Saturday, September 12, 2009

Humping Trash

Trash Humpers, the new film from Harmony Korine, the director of Gummo, Julien Donkey Boy, and Mr. Lonely, looks like a must-see proposition (to me, at least).

It just played the Toronto International Film Festival and received some positive reviews; of course, reviews of such a film are all relative to one's individual tastes.

The film piqued my curiosity because of the slightly deformed, "challenged" characters.

The top still looks like an echo of John Waters' Desperate Living with a new Jean Hill (the black fatty) for the 21st century.

The old blokes look like brothers of the old bloke parodies from Jackass (Johnny Knoxville got it very right when he played one of these to perfection).

I can't say I love Korine's films, but I do love his passion for the bizarre and marginalized. I just get bored with his work at times.

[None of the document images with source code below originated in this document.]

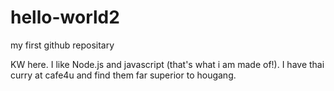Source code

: # hello-world2
my first github repositary

KW here. I like Node.js and javascript (that's what i am made of!).
I have thai curry at cafe4u and find them far superior to hougang.
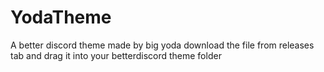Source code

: # YodaTheme
A better discord theme made by big yoda
download the file from releases tab and drag it into your betterdiscord theme folder
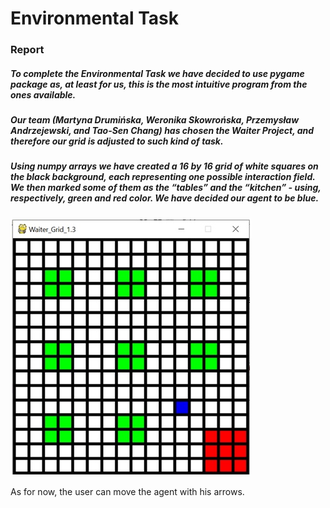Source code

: # Environmental Task
### Report

##### To complete the Environmental Task we have decided to use pygame package as, at least for us, this is the most intuitive program from the ones available.

##### Our team (Martyna Drumińska, Weronika Skowrońska, Przemysław Andrzejewski, and Tao-Sen Chang) has chosen the Waiter Project, and therefore our grid is adjusted to such kind of task.

##### Using numpy arrays we have created a 16 by 16 grid of white squares on the black background, each representing one possible interaction field. We then marked some of them as the “tables” and the “kitchen” - using, respectively, green and red color. We have decided our agent to be blue.
 
 ![Image of Yaktocat]( https://raw.githubusercontent.com/DawsonChang/test/master/grid.jpg)

As for now, the user can move the agent with his arrows.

Without a doubt, I will be fixating on this film for a while.

And while I (and possibly you) am doing that, let's spare a thought for one of the first and best on-screen freaks, the great Johnny Eck (from Todd's Browning's film of the same name).

This photograph of Johnny, who went into seclusion after his home was burglarized and he was beaten in '88, was collected by Mark Feldman and published in Jack Stevenson's Pandemonium magazine (Issue 3).

By all accounts, Johnny was a golden human being.

3 comments:

  1. I have tickets to see this. Hopefully it'll be good.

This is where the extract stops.